Another problem discovered during construction of the V1 was that Rethel's monocoque technique in fact turned out to be much heavier than expected. Some of this was a problem in the actual design; since the sheets ran the length of the plane, they had to be as thick as the thickest point on the entire plane. More traditional designs could use lighter or heavier gauges in various places. The main problem, however, was that the design required considerably more rivets than expected, and as a result the plane was overweight.

V2 was rushed to completion but the Jumo was still unavailable. In order to give the contestants some sort of realistic engine, the RLM had traded Rolls-Royce an He 70 for four 518 kW (695 hp) Kestrel V engines. Although the V was the same basic engine as the VI, it had much better supercharging and was in fact the most powerful inline engine of the day. The various companies competed heavily for access to these engines for their prototypes. Perhaps some idea of the future outcome can be seen in the fact that BFW received two, Arado and Heinkel one each, and Focke-Wulf none at all.

V2 was completed with the Kestrel by autumn of 1937, and started company testing. Once again, the gear proved to be a problem. Blume immediately blamed all of the problems on Rethel, after noting that he was always skeptical of the design. He decided that the performance problems of having fixed gear would be offset by its lighter weight, and the Ar 80 then reverted to using a well-spatted and faired set of gear similar to those used on their various biplane designs. Several months were lost in the conversion.

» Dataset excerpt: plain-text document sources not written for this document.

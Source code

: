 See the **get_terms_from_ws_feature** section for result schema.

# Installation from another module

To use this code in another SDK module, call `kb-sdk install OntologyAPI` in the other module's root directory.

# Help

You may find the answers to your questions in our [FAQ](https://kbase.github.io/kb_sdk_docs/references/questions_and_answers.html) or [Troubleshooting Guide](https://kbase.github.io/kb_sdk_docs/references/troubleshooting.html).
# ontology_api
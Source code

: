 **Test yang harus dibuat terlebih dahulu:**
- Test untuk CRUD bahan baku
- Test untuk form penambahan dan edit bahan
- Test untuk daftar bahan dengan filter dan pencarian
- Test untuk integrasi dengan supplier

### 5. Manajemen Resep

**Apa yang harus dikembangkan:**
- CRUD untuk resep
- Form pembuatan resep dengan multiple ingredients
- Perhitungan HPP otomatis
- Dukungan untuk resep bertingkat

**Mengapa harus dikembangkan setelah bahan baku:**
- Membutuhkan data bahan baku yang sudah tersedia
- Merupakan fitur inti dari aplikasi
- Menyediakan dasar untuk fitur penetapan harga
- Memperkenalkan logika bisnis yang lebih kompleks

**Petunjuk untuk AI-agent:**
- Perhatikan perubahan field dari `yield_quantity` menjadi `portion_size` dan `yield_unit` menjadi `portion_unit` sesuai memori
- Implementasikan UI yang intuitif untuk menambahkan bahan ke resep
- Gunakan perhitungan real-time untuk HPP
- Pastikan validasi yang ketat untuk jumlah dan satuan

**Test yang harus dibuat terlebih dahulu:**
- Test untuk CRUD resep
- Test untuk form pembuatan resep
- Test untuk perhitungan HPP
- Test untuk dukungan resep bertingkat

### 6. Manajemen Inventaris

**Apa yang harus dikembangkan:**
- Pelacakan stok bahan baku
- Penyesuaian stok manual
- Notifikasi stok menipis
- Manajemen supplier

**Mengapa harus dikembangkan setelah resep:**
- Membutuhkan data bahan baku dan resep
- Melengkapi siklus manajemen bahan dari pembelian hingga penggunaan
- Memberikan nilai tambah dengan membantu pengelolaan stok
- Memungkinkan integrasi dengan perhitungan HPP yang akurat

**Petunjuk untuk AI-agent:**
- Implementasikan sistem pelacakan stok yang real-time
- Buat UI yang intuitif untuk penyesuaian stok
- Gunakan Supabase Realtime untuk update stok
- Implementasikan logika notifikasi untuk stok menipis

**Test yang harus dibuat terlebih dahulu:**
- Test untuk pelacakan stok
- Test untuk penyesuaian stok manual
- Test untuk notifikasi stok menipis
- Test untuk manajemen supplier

The use of the fixed gear didn't save as much weight as expected and the plane was still 16% over the design weight at 1,630 kg (3,590 lb) empty. Fully loaded the plane was 2,100 kg (4,630 lb) even without armament, which made it underpowered even with the Kestrel V. Drag was also higher than expected. Thus, the plane proved to have very disappointing performance, reaching only 410 km/h (255 mph).

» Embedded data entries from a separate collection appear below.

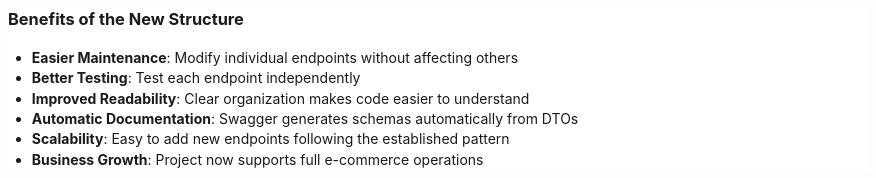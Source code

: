 ### Benefits of the New Structure
- **Easier Maintenance**: Modify individual endpoints without affecting others
- **Better Testing**: Test each endpoint independently
- **Improved Readability**: Clear organization makes code easier to understand
- **Automatic Documentation**: Swagger generates schemas automatically from DTOs
- **Scalability**: Easy to add new endpoints following the established pattern
- **Business Growth**: Project now supports full e-commerce operations
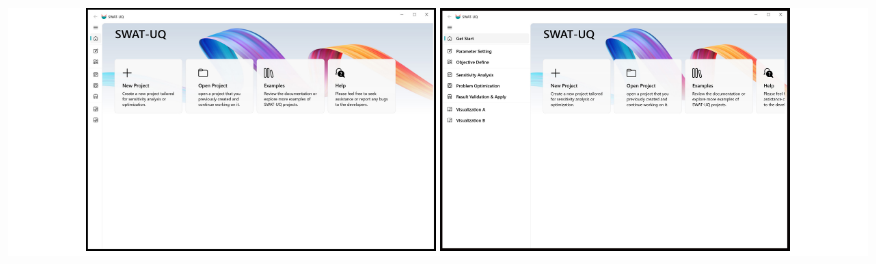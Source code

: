 <p align="center"><img src="../assets/images/MainUI.jpg" alt="Main GUI" width="350"/> <img src="../assets/images/TableList.jpg" alt="Table List" width="350"/></p>
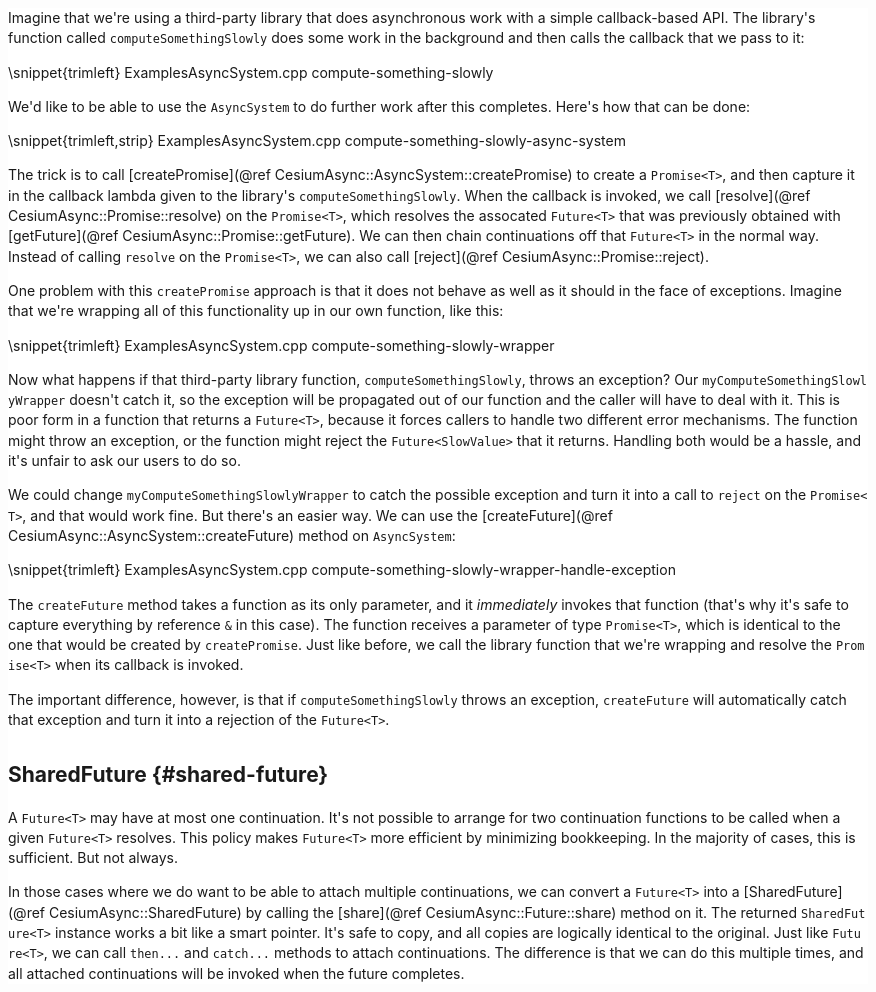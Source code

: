 Imagine that we're using a third-party library that does asynchronous work with a simple callback-based API. The library's function called `computeSomethingSlowly` does some work in the background and then calls the callback that we pass to it:

\snippet{trimleft} ExamplesAsyncSystem.cpp compute-something-slowly

We'd like to be able to use the `AsyncSystem` to do further work after this completes. Here's how that can be done:

\snippet{trimleft,strip} ExamplesAsyncSystem.cpp compute-something-slowly-async-system

The trick is to call [createPromise](@ref CesiumAsync::AsyncSystem::createPromise) to create a `Promise<T>`, and then capture it in the callback lambda given to the library's `computeSomethingSlowly`. When the callback is invoked, we call [resolve](@ref CesiumAsync::Promise::resolve) on the `Promise<T>`, which resolves the assocated `Future<T>` that was previously obtained with [getFuture](@ref CesiumAsync::Promise::getFuture). We can then chain continuations off that `Future<T>` in the normal way. Instead of calling `resolve` on the `Promise<T>`, we can also call [reject](@ref CesiumAsync::Promise::reject).

One problem with this `createPromise` approach is that it does not behave as well as it should in the face of exceptions. Imagine that we're wrapping all of this functionality up in our own function, like this:

\snippet{trimleft} ExamplesAsyncSystem.cpp compute-something-slowly-wrapper

Now what happens if that third-party library function, `computeSomethingSlowly`, throws an exception? Our `myComputeSomethingSlowlyWrapper` doesn't catch it, so the exception will be propagated out of our function and the caller will have to deal with it. This is poor form in a function that returns a `Future<T>`, because it forces callers to handle two different error mechanisms. The function might throw an exception, or the function might reject the `Future<SlowValue>` that it returns. Handling both would be a hassle, and it's unfair to ask our users to do so.

We could change `myComputeSomethingSlowlyWrapper` to catch the possible exception and turn it into a call to `reject` on the `Promise<T>`, and that would work fine. But there's an easier way. We can use the [createFuture](@ref CesiumAsync::AsyncSystem::createFuture) method on `AsyncSystem`:

\snippet{trimleft} ExamplesAsyncSystem.cpp compute-something-slowly-wrapper-handle-exception

The `createFuture` method takes a function as its only parameter, and it _immediately_ invokes that function (that's why it's safe to capture everything by reference `&` in this case). The function receives a parameter of type `Promise<T>`, which is identical to the one that would be created by `createPromise`. Just like before, we call the library function that we're wrapping and resolve the `Promise<T>` when its callback is invoked.

The important difference, however, is that if `computeSomethingSlowly` throws an exception, `createFuture` will automatically catch that exception and turn it into a rejection of the `Future<T>`.

## SharedFuture<T> {#shared-future}

A `Future<T>` may have at most one continuation. It's not possible to arrange for two continuation functions to be called when a given `Future<T>` resolves. This policy makes `Future<T>` more efficient by minimizing bookkeeping. In the majority of cases, this is sufficient. But not always.

In those cases where we do want to be able to attach multiple continuations, we can convert a `Future<T>` into a [SharedFuture<T>](@ref CesiumAsync::SharedFuture) by calling the [share](@ref CesiumAsync::Future::share) method on it. The returned `SharedFuture<T>` instance works a bit like a smart pointer. It's safe to copy, and all copies are logically identical to the original. Just like `Future<T>`, we can call `then...` and `catch...` methods to attach continuations. The difference is that we can do this multiple times, and all attached continuations will be invoked when the future completes.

In early 1936, the Jumo engines finally arrived. The 210 had even less takeoff power than the Kestrel, but its altitude performance was comparable. Speed did increase with this engine at higher altitudes, but low-level speed and climb performance both dropped. Arado argued that the fitting of a constant speed propeller would boost both, with the speed climbing to 425 km/h (264 mph), but this was not attempted before the plane was sent off to the contest.

Although the Ar 80 had been one of the first planes to fly, the continued problems with the gear and engine supply meant it was one of the last to arrive for the head-to-head fly-off. It was delivered to Travemünde on 8 February 1936, and later moved to meet the rest of the planes at Rechlin-Lärz Airfield in March. It was clear all along that the plane had no chance against the Heinkel and BFW designs, a fact that Arado was made officially aware of after only one month.

By this point, V3 was already finished. In order to try to save weight, the design had removed the gull-wing and replaced it with a "flat" one, requiring slightly longer gear legs. It also mounted the Jumo 210C with the constant-speed propeller, which boosted speed to 410 km/h (255 mph). By this time, the RLM had already given up on the design, so the plane was not sent for testing and instead hangared at the Arado plant.

In 1937, the V3 was resurrected as a flying testbed for several experiments. It was fitted with a second seat behind the pilot for an observer, and also added an enclosed canopy. The plane was first used for testing a 20 mm cannon firing through the spinner, making it the first German cannon-armed fighter. This system, called the "motorkanone" - an armament format pioneered with the 37 mm cannon-armed French SPAD S.XII in World War I - would become a standard feature of most German inline engined fighter designs during the war.

In 1938, the V3 was rebuilt once again, this time to test a new Fowler Flap design Arado was intending to use on their Ar 198 and Ar 240. Testing showed that the flap was so effective that the lift distribution along the wing changed radically, so a further modification was added to "droop" the ailerons along with the flaps. Testing continued for some time in this form, resulting in the "Arado traveling aileron" and "Arado landing flap".